Although ICs like this can be reconfigured in some cases, the default “absolute maximum ratings” table indicates a 150C junction temperature max, with an earlier section of the document indicating safeties at 120C.
Valve also made a number of other changes across the platform that are harder to see. They’ve reworked the power topology to add more rails and have changed some miscellaneous regulators.
Steam Deck OLED Controls
Our final section gets into controls, where Valve had some relatively large changes. The first thing we noticed was the change to the analog stick and bumper button. Valve moved the switch for the bumper off of the larger daughterboard and instead onto the PCB containing the analog stick itself.
The switch has been changed, with Valve now using a higher endurance switch instead. This is in addition to reworking the stick PCB to jut out with a peninsula to meet the bumper button. Our only concern with this was that it may create a weak point. Valve claims that some flex is part of the design and that they are using redundant traces, which should provide better survivability in falls even if there’s a micro fracture somewhere. The peninsula is part of the shock absorption. Without doing drop testing on a high sample size of devices, it’d be hard for us to prove or disprove this.

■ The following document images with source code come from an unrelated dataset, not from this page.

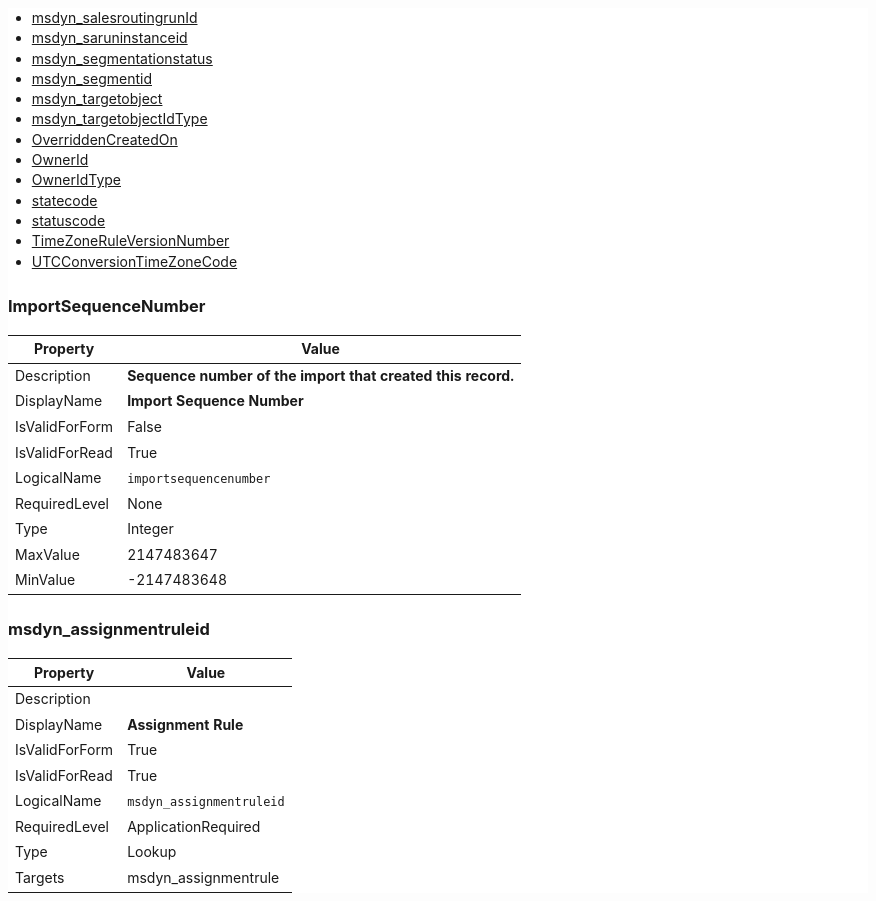 - [msdyn_salesroutingrunId](#BKMK_msdyn_salesroutingrunId)
- [msdyn_saruninstanceid](#BKMK_msdyn_saruninstanceid)
- [msdyn_segmentationstatus](#BKMK_msdyn_segmentationstatus)
- [msdyn_segmentid](#BKMK_msdyn_segmentid)
- [msdyn_targetobject](#BKMK_msdyn_targetobject)
- [msdyn_targetobjectIdType](#BKMK_msdyn_targetobjectIdType)
- [OverriddenCreatedOn](#BKMK_OverriddenCreatedOn)
- [OwnerId](#BKMK_OwnerId)
- [OwnerIdType](#BKMK_OwnerIdType)
- [statecode](#BKMK_statecode)
- [statuscode](#BKMK_statuscode)
- [TimeZoneRuleVersionNumber](#BKMK_TimeZoneRuleVersionNumber)
- [UTCConversionTimeZoneCode](#BKMK_UTCConversionTimeZoneCode)

### <a name="BKMK_ImportSequenceNumber"></a> ImportSequenceNumber

|Property|Value|
|---|---|
|Description|**Sequence number of the import that created this record.**|
|DisplayName|**Import Sequence Number**|
|IsValidForForm|False|
|IsValidForRead|True|
|LogicalName|`importsequencenumber`|
|RequiredLevel|None|
|Type|Integer|
|MaxValue|2147483647|
|MinValue|-2147483648|

### <a name="BKMK_msdyn_assignmentruleid"></a> msdyn_assignmentruleid

|Property|Value|
|---|---|
|Description||
|DisplayName|**Assignment Rule**|
|IsValidForForm|True|
|IsValidForRead|True|
|LogicalName|`msdyn_assignmentruleid`|
|RequiredLevel|ApplicationRequired|
|Type|Lookup|
|Targets|msdyn_assignmentrule|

Other than improving resistance to fall damage, the change also makes things simpler to repair and maintain as fewer parts will need to be removed to make a repair of this region of the device.
Valve also significantly changed its touch input module: We noticed that it used to have a squiggly metal retention spring as part of the touchpad mounting. Now, the spring is straightened. The trackpad module now has fewer overall parts, which other than an efficiency improvement, should also reduce points of failure by improving tolerances. The touchpad also feels different in use, and Valve stated that it “expects trackpad repairs to go down to near 0.”
We found that it is now easier to remove the trackpad module due to better clearances with the chassis.
Steam Deck OLED Chassis
The screen itself allowed most of the physically constrained changes. For example, by moving from LCD to OLED, the battery is now thicker as a result, which means going up from 40 watt-hours to a 50-watt hour solution. The new panel also changed the mounting in the frame. The magnesium subframe for the device now has the OLED cable routed on the opposite side, which makes it easier to replace the screen. We haven’t yet tried to remove the screen as we still need to complete other testing, but it is supposed to be removable without disassembling the device to this level -- which would be a big improvement.
Steam Deck OLED Tear-Down Conclusion
This is about as detailed of a tear-down we could pull off within 24 hours. Opening the Steam Deck OLED up, it’s clear that Valve has changed a lot of things. It’s clear that this is not just a screen refresh. The motherboard, for instance, also changed in significant ways, especially on the charging side of things. These changes should be beneficial as they distribute the heat load across the board more evenly. The cooling solution is also very different and we suspect there’s going to be a big change in frequency response, which we’ll test in our hemi-anechoic chamber.
The control reworks were also somewhat unexpected for something that’s “just a screen refresh,” which seem like positive changes in the name of repairability and maintenance. This is awesome to see from Valve.
We still have to do our thermal, acoustic, and power testing in an upcoming review. That’s where we will be validating some of Valve’s claims and looking at how much the company’s changes really affected things from a function level. Make sure to check back for that.